Qu’est-ce que le verbe «manger», d’apparence si anodin, enseigne sur l’Histoire de l’Humanité? Ce mot fait appel à tant de disciplines (sociologie, diététique, économie, psychologie, théologie, histoire, agriculture, anthropologie…) qu’il est bien difficile à cerner. Le philosophe italien Paolo Rossi s’est penché sur la question. Son dernier ouvrage Manger, besoin, désir, obsession est sorti début mai chez Arléa, quelques mois après sa disparition.
Ce simple verbe a des définitions bien différentes: «ingérer des aliments solides ou semi-solides en les mastiquant ou en les avalant», «consommer un repas», «user habituellement d’une nourriture», «consommer un mets préparé d’une certaine façon», «grignoter ou ronger (comme les mites dans les lainages», «corroder (comme la rouille une grille)», «consommer du carburant», ou encore «dilapider»…
Parallèlement, les expressions liées à l’idée de manger sont innombrables: manger des yeux, avaler des couleuvres, avoir faim de culture, dévorer un livre, cracher dans la soupe… Pour Paolo Rossi, «l’idée de manger oscille entre l’agréable simplicité du quotidien (qui peut représenter une forme de jouissance raffinée, voire très raffinée), et l’angoisse tragique que la rareté ou l’absence de nourriture a provoqué et provoque encore chez de nombreuses personnes».
Alors l’auteur aborde, du point de vue de l’histoire des idées, «un fatras de choses hétéroclites», liées entre elles par le concept de «manger». Il commence par se demander pourquoi les êtres humains omnivores, tous dotés du même système digestif, avalent des choses extrêmement différentes d’un coin à l’autre de la planète, pour arriver à l’affirmation selon laquelle «manger ne relève pas exclusivement de la nature, ni exclusivement de la culture, mais procède autant de l’une que de l’autre » et que «la préparation de la nourriture offre une médiation entre nature et culture».
On croise ensuite chez Paolo Rossi les différentes déclinaisons du verbe, via des réalités et des légendes: les jeûneurs, la faim (abordée notamment via les exemples des grandes famines d’Ukraine ou le ghetto de Varsovie) et les grèves de la faim… Mais aussi des vampires (autour du sang et des vampires modernes, les Human Living Vampire), des ogres et des cannibales. Et des thèmes au cœur de l’actualité, tels que la mondialisation de la nourriture, l’obésité et les «maladies d’époque», ou encore l’anorexie.

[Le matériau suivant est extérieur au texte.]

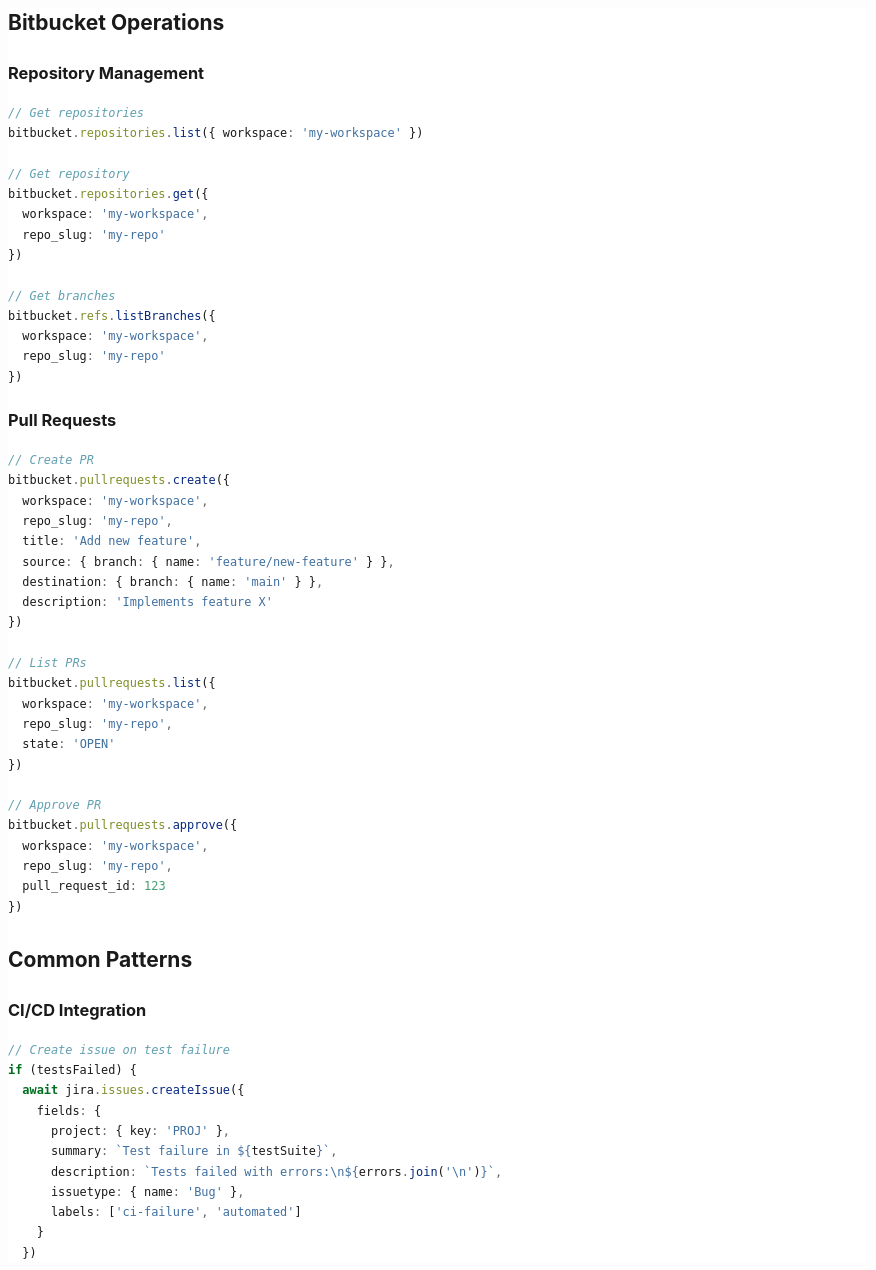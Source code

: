 ## Bitbucket Operations

### Repository Management
```typescript
// Get repositories
bitbucket.repositories.list({ workspace: 'my-workspace' })

// Get repository
bitbucket.repositories.get({
  workspace: 'my-workspace',
  repo_slug: 'my-repo'
})

// Get branches
bitbucket.refs.listBranches({
  workspace: 'my-workspace',
  repo_slug: 'my-repo'
})
```

### Pull Requests
```typescript
// Create PR
bitbucket.pullrequests.create({
  workspace: 'my-workspace',
  repo_slug: 'my-repo',
  title: 'Add new feature',
  source: { branch: { name: 'feature/new-feature' } },
  destination: { branch: { name: 'main' } },
  description: 'Implements feature X'
})

// List PRs
bitbucket.pullrequests.list({
  workspace: 'my-workspace',
  repo_slug: 'my-repo',
  state: 'OPEN'
})

// Approve PR
bitbucket.pullrequests.approve({
  workspace: 'my-workspace',
  repo_slug: 'my-repo',
  pull_request_id: 123
})
```

## Common Patterns

### CI/CD Integration
```typescript
// Create issue on test failure
if (testsFailed) {
  await jira.issues.createIssue({
    fields: {
      project: { key: 'PROJ' },
      summary: `Test failure in ${testSuite}`,
      description: `Tests failed with errors:\n${errors.join('\n')}`,
      issuetype: { name: 'Bug' },
      labels: ['ci-failure', 'automated']
    }
  })
```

Tout cela nous laisse à voir que «manger» peut correspondre tout autant à une «jouissance raffinée», à une «nécessité dramatique» ou à une «obsession pathologique». Pour Paolo Rossi, «manger» est donc un concept culturel et anthropologique extrêmement vaste, qui habite nos imaginaires, nos désirs, nos répulsions et nos émotions profondes.